That being said the problem for performance is mostly due to a) UUIDs being generated completely random (and thus not having a sequential ordering) and b) being stored as VARCHARs rather than in a more compact way (this blows up the index size). There are (inofficial) UUID variants that are sequential (there is a natural order that helps avoid constant index re-ordering to them). See here for instance, a java library that has a bit of an overview over (semi-) official ones and non-official uuid variants. UUID V6 for instance is time-ordered and thus plays nice with database systems, but since it arguably be enumerated you could have security concerns in principle. You could pick one of those and store the field in a compact format (in MySQL for instance BINARY is recommended and there are special methods to convert UUIDs from binary to their varchar representation for convenience).

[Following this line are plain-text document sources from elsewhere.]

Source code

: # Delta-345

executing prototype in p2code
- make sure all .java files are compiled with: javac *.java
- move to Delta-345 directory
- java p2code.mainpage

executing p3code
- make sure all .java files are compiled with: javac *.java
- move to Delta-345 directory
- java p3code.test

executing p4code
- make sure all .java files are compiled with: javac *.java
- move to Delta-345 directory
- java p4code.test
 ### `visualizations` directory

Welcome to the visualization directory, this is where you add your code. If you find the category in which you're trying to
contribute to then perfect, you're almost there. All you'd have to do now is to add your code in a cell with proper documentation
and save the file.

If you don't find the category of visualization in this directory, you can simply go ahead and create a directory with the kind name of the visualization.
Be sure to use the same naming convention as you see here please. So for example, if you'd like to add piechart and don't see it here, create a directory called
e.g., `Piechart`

However, since SQL server has the NEWID and particular NEWSEQUENTIALID methods to generate a GUID I would hope this is already optimized (sequential and stored in a compressed way). NEWSEQUENTIALID should at least be explicitly introduced to address the ordering issue. So maybe check that out and use the DB suggested approach.

From my perspective many recommendations against using UUIDs in databases come from ignorance and doing it wrong. There are drawbacks but they can mostly be reduced to a very small margin if done right and there are general non-performance advantages - potentially depending on application requirements. Here is for instance a performance analysis (for MySQL though) comparing using the "official" UUIDs in the wrong way as PK vs. using a custom UUID that has nice sequential properties vs. an approach that uses a BIGINT as PK and has the UUID as a separate field. Note that this only addresses INSERT speed as this is typically one of the biggest concerns.